BY WALTER OUDNEY, M.D.


Saturday, June 8, 1822.—At a little after sunrise departed from Mourzuk. Lieutenant Clapperton, Mr. William Hillman and I were accompanied by Hadje Ali, brother of Ben Bucher, Ben Khullum, Mahommed Neapolitan Mamelouk, and Mahomet, son of our neighbour Hadje Mahmud. It was our intention to have proceeded direct to Ghraat, and laboured hard to accomplish our object. Obstacle after obstacle was thrown in our way, by some individuals in Mourzuk. Several came begging us not to go, as the road was dangerous, and the people not at all under the bashaw’s control. We at length hired camels from a Targee, Hadje Said; but only to accompany us as far as the Wadey Ghrurby.

Our course was over sands skirted with date trees; ground strewed with fragments of calcareous crust, with a vitreous surface, from exposure to the weather. About mid-day, after an exhausting journey from oppressive heat, we arrived at El Hummum, a straggling village, the houses of which are mostly constructed of palm leaves. We remained till the sun was well down, and then proceeded on our course. The country had the same character. At eight we arrived at Tessouwa.

The greater number of inhabitants are Tuaricks. They have a warlike appearance, a physiognomy and costume different from the Fezzaneers. More than a dozen muzzled up faces were seated near our tent, with every one’s spear stuck in the ground before him. This struck us forcibly, from being very different from what we had been accustomed to see. The Arab is always armed, in his journey, with his long gun and pistols; but there is something more imposing in the spear, dagger, and broad straight sword.

About eight, we departed: several wadeys in our course, with numerous small acacias, a few gravelly and sandy plains, and two or three low white alluvial hills. About three, halted at a well of good water.

Our course lay over an extensive high plain, with a long range of hills, running nearly east and west. Distance, about fourteen miles. We entered them by a pass which runs north and south, in which are numerous recesses, evidently leading to more extensive wadeys. Before reaching the hills, we found some people digging a well.
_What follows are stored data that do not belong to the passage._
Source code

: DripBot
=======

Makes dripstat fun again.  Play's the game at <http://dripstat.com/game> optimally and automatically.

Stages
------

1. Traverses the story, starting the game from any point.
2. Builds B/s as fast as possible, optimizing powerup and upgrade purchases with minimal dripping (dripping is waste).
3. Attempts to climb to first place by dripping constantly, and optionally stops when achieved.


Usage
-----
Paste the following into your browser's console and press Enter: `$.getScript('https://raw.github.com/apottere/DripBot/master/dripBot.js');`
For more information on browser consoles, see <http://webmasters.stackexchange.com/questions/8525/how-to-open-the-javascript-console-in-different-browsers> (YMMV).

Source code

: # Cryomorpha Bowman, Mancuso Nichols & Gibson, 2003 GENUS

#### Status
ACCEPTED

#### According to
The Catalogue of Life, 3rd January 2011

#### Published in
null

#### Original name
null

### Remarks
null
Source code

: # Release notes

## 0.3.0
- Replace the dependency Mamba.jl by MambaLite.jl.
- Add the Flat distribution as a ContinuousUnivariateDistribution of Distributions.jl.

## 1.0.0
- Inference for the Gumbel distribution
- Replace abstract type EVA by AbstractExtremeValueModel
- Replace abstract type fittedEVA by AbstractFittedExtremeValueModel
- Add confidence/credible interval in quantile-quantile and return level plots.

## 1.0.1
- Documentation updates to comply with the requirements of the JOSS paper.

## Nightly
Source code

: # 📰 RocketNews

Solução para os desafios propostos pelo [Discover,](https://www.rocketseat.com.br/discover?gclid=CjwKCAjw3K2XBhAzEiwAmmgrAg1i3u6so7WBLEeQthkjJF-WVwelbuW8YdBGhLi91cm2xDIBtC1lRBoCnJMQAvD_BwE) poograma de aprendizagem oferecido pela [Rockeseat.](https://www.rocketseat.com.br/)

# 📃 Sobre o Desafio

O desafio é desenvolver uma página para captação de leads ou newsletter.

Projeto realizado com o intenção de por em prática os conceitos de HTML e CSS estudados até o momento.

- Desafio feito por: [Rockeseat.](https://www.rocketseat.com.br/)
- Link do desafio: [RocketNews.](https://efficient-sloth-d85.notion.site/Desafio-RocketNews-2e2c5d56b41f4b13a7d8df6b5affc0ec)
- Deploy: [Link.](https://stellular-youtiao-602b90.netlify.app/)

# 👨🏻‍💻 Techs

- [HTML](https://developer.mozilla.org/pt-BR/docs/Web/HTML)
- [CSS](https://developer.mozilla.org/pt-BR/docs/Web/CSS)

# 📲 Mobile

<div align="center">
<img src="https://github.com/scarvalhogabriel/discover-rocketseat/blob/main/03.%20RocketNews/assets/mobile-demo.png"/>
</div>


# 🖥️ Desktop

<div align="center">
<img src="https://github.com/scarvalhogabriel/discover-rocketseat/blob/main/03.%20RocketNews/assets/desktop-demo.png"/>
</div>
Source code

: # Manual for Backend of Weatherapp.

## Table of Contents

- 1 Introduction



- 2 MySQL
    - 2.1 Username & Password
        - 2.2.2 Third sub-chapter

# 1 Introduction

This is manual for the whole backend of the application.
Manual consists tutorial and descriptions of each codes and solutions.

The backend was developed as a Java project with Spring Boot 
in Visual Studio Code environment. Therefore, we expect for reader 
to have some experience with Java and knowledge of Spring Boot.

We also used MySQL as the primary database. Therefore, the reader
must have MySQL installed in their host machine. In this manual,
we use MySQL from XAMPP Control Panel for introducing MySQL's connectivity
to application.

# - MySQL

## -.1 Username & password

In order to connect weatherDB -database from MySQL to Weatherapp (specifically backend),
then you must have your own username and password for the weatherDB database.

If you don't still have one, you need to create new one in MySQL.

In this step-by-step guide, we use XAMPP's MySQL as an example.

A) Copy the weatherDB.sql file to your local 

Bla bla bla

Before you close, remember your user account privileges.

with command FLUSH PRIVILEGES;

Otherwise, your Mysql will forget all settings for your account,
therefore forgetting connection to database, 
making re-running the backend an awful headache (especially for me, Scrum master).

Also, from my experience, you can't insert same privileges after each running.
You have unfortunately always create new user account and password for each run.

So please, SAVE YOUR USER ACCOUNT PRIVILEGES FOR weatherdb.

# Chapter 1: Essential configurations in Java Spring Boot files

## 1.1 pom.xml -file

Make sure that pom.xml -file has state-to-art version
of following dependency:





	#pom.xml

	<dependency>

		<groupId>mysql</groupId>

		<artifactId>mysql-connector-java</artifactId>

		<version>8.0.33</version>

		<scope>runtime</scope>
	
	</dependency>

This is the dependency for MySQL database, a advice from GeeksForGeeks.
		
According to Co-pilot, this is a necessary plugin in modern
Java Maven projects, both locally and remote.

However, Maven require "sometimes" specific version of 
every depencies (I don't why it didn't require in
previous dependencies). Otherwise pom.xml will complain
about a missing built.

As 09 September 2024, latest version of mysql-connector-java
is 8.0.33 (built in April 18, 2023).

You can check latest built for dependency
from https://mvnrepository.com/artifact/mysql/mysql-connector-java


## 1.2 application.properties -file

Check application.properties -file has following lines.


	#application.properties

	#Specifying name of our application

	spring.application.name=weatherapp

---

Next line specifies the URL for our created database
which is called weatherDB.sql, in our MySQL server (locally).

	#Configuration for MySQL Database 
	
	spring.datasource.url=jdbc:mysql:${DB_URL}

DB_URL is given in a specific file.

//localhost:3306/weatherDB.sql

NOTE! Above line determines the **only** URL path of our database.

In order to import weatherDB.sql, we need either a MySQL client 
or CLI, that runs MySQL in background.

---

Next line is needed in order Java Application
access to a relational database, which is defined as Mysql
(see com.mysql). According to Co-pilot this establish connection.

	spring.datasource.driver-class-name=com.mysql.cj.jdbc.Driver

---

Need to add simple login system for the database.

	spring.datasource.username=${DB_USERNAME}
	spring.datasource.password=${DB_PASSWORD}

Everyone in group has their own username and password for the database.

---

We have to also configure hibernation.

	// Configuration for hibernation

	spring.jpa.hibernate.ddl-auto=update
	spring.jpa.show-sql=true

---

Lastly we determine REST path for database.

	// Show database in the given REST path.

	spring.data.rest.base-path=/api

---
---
It was about a hundred feet deep.

The hills are at about a hundred yards’ distance. Their form is that of a table top, with a peak here and there. The structure sandstone, finely stratified with beds of blue and white pipeclay, and alum slate.

The pass led to another, the finest we have seen, and the only part approaching to the sublime we have beheld in Fezzan. It is rugged and narrow; its sides high, and overhanging in some places. The whole exposed rock is a slaty sandstone, with thin strata of alum slate. The path has several trunks of petrified trees, with branches going out from them; the stem very similar to the acacia. They appear as if precipitated from the top. Near the end of the pass, the Wadey Ghrurby opens, with groves of date palms, and high sand hills. The change is sudden and striking; and instead of taking away, added to the effect of the pass we were descending. The hills from the wadey have rugged, irregular, peaked tops, as if produced by some powerful cause; although it appeared, on examination, that all was produced by the mouldering away of the lower strata.

The hills are composed of thick beds of blue clay, alternating with sandstone, beds of alum slate, and thick strata of porphyritic clay stone, and all the tops of finely stratified sandstone.